SA’s inflation targeting policy marked a radical change from the previous approach in which interest rates were set using a variety of metrics and decided by the Bank’s governor behind closed doors.

The “two Ms”, Mboweni and then finance minister Trevor Manuel, introduced the new policy in the late 1990s. Kganyago said Mboweni believed it was important that there was complete buy-in to the inflation targeting framework by the government and other important stakeholders, to embed the framework and make it successful. Mboweni brought to this his experience in the cabinet and his ability to engage with politicians.

Accountability

“But the two important elements that Tito brought in, apart from the big policy issue of inflation targeting itself, was, first, that he introduced the concept of full fledged press conferences with questions and answers from the journalists. That was a very important accountability mechanism,” Kganyago said.

“Second was that he wanted to demystify the Bank and demystify monetary policy. He came up with the concept of monetary policy forums that he proposed take place in every province. It was a really important development.
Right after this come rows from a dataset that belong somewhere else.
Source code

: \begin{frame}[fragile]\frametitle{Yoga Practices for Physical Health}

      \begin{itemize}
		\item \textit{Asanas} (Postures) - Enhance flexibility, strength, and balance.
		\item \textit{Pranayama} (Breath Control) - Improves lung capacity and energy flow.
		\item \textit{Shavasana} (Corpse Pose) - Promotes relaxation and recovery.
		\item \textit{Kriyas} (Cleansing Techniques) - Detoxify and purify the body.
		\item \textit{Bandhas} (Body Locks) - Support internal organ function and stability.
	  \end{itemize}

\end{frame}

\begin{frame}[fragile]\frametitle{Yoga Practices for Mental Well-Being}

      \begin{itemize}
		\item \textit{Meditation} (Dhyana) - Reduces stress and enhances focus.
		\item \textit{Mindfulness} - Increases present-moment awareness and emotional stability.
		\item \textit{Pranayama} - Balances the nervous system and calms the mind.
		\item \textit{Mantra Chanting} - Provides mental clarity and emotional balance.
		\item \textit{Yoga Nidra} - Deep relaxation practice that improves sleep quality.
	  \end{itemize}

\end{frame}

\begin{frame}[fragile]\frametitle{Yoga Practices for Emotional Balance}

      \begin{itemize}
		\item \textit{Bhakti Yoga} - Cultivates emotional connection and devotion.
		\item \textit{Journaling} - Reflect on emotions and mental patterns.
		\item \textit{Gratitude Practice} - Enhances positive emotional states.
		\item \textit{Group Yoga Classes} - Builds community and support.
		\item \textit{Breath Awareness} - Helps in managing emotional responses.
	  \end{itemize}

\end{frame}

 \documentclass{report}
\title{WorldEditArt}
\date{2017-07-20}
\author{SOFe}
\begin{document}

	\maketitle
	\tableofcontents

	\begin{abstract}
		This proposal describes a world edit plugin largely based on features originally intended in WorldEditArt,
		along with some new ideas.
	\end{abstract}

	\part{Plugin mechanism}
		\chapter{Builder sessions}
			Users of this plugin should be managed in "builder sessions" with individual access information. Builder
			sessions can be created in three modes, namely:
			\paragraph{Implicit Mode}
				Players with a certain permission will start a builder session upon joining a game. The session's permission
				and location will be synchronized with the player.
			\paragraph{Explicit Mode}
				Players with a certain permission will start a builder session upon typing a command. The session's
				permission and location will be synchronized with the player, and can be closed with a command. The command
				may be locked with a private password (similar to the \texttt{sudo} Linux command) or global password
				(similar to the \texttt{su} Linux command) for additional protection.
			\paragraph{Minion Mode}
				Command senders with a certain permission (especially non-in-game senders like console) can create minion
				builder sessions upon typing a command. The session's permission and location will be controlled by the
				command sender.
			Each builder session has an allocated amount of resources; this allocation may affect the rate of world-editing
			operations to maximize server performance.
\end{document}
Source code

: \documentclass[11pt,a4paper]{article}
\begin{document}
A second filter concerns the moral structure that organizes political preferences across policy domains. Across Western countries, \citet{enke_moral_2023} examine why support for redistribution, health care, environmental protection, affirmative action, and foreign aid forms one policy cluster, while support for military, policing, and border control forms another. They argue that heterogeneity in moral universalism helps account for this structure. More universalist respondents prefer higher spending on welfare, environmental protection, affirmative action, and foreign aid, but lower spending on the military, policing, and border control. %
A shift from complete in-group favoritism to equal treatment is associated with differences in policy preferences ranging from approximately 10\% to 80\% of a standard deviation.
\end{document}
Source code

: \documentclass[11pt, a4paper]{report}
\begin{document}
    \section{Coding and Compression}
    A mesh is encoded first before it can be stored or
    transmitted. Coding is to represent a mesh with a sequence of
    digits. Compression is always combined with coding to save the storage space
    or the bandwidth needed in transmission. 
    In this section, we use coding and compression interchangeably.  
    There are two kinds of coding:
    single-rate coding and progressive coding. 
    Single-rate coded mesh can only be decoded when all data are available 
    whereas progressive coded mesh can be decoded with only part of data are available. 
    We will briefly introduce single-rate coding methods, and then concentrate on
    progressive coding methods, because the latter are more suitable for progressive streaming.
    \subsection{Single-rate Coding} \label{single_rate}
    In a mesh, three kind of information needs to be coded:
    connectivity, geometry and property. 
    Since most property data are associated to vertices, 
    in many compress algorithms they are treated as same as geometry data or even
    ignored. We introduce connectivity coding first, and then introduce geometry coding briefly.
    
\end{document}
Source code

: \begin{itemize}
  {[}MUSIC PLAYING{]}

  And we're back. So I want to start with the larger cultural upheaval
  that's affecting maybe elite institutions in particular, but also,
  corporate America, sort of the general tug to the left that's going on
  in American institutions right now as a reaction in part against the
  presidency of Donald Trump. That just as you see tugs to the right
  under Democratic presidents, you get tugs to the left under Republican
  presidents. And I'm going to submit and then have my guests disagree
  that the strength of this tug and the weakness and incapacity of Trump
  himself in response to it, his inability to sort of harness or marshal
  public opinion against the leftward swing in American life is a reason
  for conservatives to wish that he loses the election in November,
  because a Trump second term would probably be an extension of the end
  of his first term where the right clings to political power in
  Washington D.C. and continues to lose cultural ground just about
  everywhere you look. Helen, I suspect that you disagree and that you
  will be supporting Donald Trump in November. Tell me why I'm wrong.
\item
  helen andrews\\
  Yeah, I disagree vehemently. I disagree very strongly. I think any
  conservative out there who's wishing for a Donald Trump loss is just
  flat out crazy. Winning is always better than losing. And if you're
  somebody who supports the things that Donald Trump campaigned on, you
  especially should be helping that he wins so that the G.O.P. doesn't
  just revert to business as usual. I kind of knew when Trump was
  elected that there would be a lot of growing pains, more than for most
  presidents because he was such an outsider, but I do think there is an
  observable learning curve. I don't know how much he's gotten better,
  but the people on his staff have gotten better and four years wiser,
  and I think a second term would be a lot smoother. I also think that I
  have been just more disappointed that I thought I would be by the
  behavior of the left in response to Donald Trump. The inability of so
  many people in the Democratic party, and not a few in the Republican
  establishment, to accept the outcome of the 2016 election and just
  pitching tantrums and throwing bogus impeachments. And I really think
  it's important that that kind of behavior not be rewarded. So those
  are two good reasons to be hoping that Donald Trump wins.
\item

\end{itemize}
He would do these forums himself and hear what people outside the analyst community thought about monetary policy and about the Bank,” he said.

Former finance minister Tito Mboweni, centre, on his way to deliver his budget speech in Cape Town, February 20 2019. Picture: RUVAN BOSHOFF
Former finance minister Tito Mboweni, centre, on his way to deliver his budget speech in Cape Town, February 20 2019. Picture: RUVAN BOSHOFF

The Bureau for Economic Research (BER) also paid tribute to Mboweni, highlighting his 2019 plan to turn around the economy as one of the most consequential policy decisions in SA’s economic policy trajectory, along with his decision to freeze public sector wages in 2020 and his introduction during Covid of the R350 a month social grant.

“The wage freeze ultimately started the slow return to the fiscal rectitude that had been the hallmark of the pre-Zuma era,” the BER said.

Tito’s plan, as it was unofficially known, formed the basis for President Cyril Ramaphosa’s Covid-era economic recovery plan and for the Operation Vulindlela reforms, including opening up the grid to private power generation.

The Thabo Mbeki Foundation said Mboweni played a critical role in preparing the ANC’s policy positions and programmes that transitioned SA from a divided, racist past to a future of possibility.

He was the architect of SA’s post-apartheid labour legislation and as governor championed the Bank’s constitutionally mandated role of inflation targeting and price stability, “crucial for a fragile post-apartheid economy”, the foundation said.

“His legacy in maintaining fiscal discipline endures to this day.”